Everything was looking perfect. Too perfect.
The Celtics beat the Timberwolves, 134-112, at the Garden Sunday, moving into the top spot in the Eastern Conference with their sixth straight win. They had leads of 20 or more points in all of those games, including four on the road, one against the mighty Warriors in San Francisco.
Dating back to early January, the Celtics were 29-7, clearly playing the best ball in the NBA. We were suddenly talking about them as championship-bound. Why Not Us? Banner No. 18 this spring seemed like more than a dream.
Then we found out that pogo-stick center Robert Williams suffered what was first termed a left knee sprain in the second half against the T-Wolves. A day later, we learned that it was a torn meniscus. On Wednesday, the 24-year-old dynamo had surgery that will shelve him for at least four weeks, probably longer. Whenever Williams returns, it’s hard to imagine he’ll have the same explosiveness. Not this year.
Poof. Just like that, the Celtics are no longer potential 2022 NBA champs. It’s still possible, of course, but the dream is dashed by the subtraction of the shot-blocking, lob-stuffing Time Lord. Without the explosive, rim-protecting presence of Williams, the surging Celtics probably don’t have enough to go all the way this year.
Advertisement
Like William & Mary and Guadalajara in “My Old School” … Daniel Theis and Grant Williams won’t do.

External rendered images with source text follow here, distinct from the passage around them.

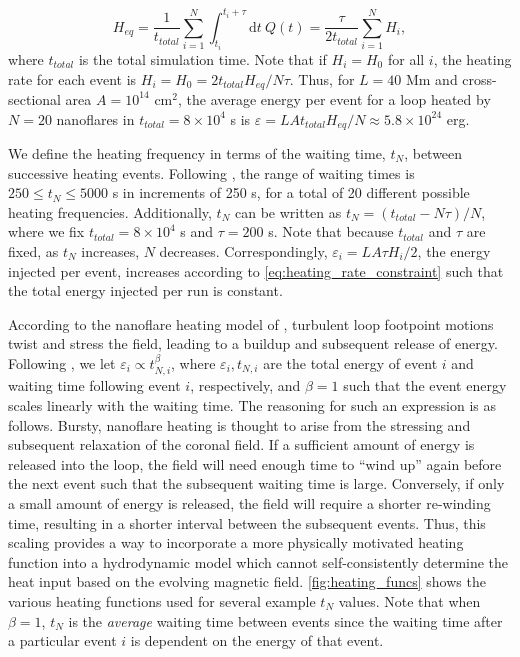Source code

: \documentclass[preprint]{aastex}
\begin{document}
	\begin{equation}
		\label{eq:heating_rate_constraint}
		H_{eq} = \frac{1}{t_{total}}\sum_{i=1}^N\int_{t_i}^{t_i+\tau}\mathrm{d}t~Q(t) = \frac{\tau}{2t_{total}}\sum_{i=1}^NH_i,
	\end{equation}
	where $t_{total}$ is the total simulation time. Note that if $H_i=H_0$ for all $i$, the heating rate for each event is $H_i=H_0=2t_{total}H_{eq}/N\tau$. Thus, for $L=40$ Mm and cross-sectional area $A=10^{14}$ cm$^2$, the average energy per event for a loop heated by $N=20$ nanoflares in $t_{total}=8\times10^4$ s is $\varepsilon=LAt_{total}H_{eq}/N\approx5.8\times10^{24}$ erg.
	\par We define the heating frequency in terms of the waiting time, $t_N$, between successive heating events. Following \citet{cargill_active_2014}, the range of waiting times is $250\le t_N\le5000$ s in increments of 250 s, for a total of 20 different possible heating frequencies. Additionally, $t_N$ can be written as $t_N=(t_{total}-N\tau)/N$, where we fix $t_{total}=8\times10^4$ s and $\tau=200$ s. Note that because $t_{total}$ and $\tau$ are fixed, as $t_N$ increases, $N$ decreases. Correspondingly, $\varepsilon_i=LA\tau H_i/2$, the energy injected per event, increases according to \autoref{eq:heating_rate_constraint} such that the total energy injected per run is constant.
	\par According to the nanoflare heating model of \citet{parker_nanoflares_1988}, turbulent loop footpoint motions twist and stress the field, leading to a buildup and subsequent release of energy. Following \citet{cargill_active_2014}, we let $\varepsilon_i\propto t_{N,i}^{\beta}$, where $\varepsilon_i,t_{N,i}$ are the total energy of event $i$ and waiting time following event $i$, respectively, and $\beta=1$ such that the event energy scales linearly with the waiting time. The reasoning for such an expression is as follows. Bursty, nanoflare heating is thought to arise from the stressing and subsequent relaxation of the coronal field. If a sufficient amount of energy is released into the loop, the field will need enough time to ``wind up'' again before the next event such that the subsequent waiting time is large. Conversely, if only a small amount of energy is released, the field will require a shorter re-winding time, resulting in a shorter interval between the subsequent events. Thus, this scaling provides a way to incorporate a more physically motivated heating function into a hydrodynamic model which cannot self-consistently determine the heat input based on the evolving magnetic field. \autoref{fig:heating_funcs} shows the various heating functions used for several example $t_N$ values. Note that when $\beta=1$, $t_N$ is the \textit{average} waiting time between events since the waiting time after a particular event $i$ is dependent on the energy of that event.
\end{document}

It’s a crusher of sorts. A sky-is-the-limit Celtics playoff spring suddenly feels like it’s going to be an uphill battle when they get to the second and third rounds against teams from Philadelphia, Milwaukee, and perhaps (gulp) Brooklyn. If the Celtics do advance to the later rounds, we’ll have the endless, soul-sucking updates about Williams’s recovery from surgery.
Advertisement

Remember waiting for Kevin Garnett (injured right knee in February) in 2009? We waited and waited, but Garnett never made it back, missed the entire playoffs, and the defending world champion Celtics were bounced in the second round.
How about waiting for a crumbling, ready-to-retire Shaquille O’Neal in 2011? It was a drain on everybody. Waiting for Shaq’s foot. Waiting for Shaq’s Achilles’. Watching Shaq leave the Garden in a wheelchair. At one point, Doc Rivers updated us on Shaq’s solo practice in an empty gym and reported, “Shaq worked out against the cones and he was a dominant force.”
Shaq wound up giving the Celtics 12 playoff minutes, scoring 2 points.
The Boston sports landscape is littered with teams that could have gone all the way if not for an untimely injury to a star player. The 1946 Red Sox were prohibitive favorites to win the World Series against the Cardinals, but MVP Ted Williams got hit in the elbow by a pitch in a meaningless “tuneup” exhibition game and was rendered useless, hitting .200 (all singles) in the seven-game defeat.
In 1967, the Impossible Dream Sox made it to the Fall Classic without young home run hitter Tony Conigliaro, who was felled by a pitch to the head in late August and didn’t play for a year and a half. The Sox lost that series in seven games.
The 1975 Red Sox engaged in a classic World Series with the Reds but lost in seven, and again played without one of their young sluggers. Hall of Fame-bound rookie Jim Rice (.309, 22 HRs, 102 RBIs) — half of the “Gold Dust Twins” with MVP Fred Lynn — took a bone-cracking fastball to the hand on Sept. 22 and missed the World Series.
Advertisement
The 1986 Red Sox lost a seven-game World Series to the Mets, and some of us believe they would have won that series if not for a season-ending injury to Hall of Fame-bound Tom Seaver in early September.

Seaver was not his Cy Young self in ‘86, but at 41 he gave the Red Sox 16 good starts after joining the team in July. His ERA was 3.80 and he pitched at least six innings in 12 of his 16 starts. He suffered a knee tear in the fourth inning of a game in Toronto Sept. 19 and never pitched again.
Seaver was on the shelf when the Sox were forced to start meatball artist Al Nipper in Game 4 at Fenway. Nipper, who had a 7.11 Series ERA, was beaten, 6-2, and the Sox lost in seven games.
Let’s not forget the 2008 Patriots. On the heels of their historic 18-1 2007 season, the Patriots watched in horror as Tom Brady got his knee taken out in the 2008 season opener and was gone for the year. With Matt Cassel at the helm, the Patriots went 11-5 but failed to make the playoffs for the only time from 2002-20.
Advertisement
The 2010 Celtics looked certain to beat the Lakers in the NBA Finals when they took a three-games-to-two series lead to Los Angeles for Game 6. But Kendrick Perkins’s knee collapsed in the first half of Game 6 and the Celtics dropped the final two games and lost a chance for Banner No. 18.
Now this. The Time Lord just had surgery. And Banner No. 18 is back on hold.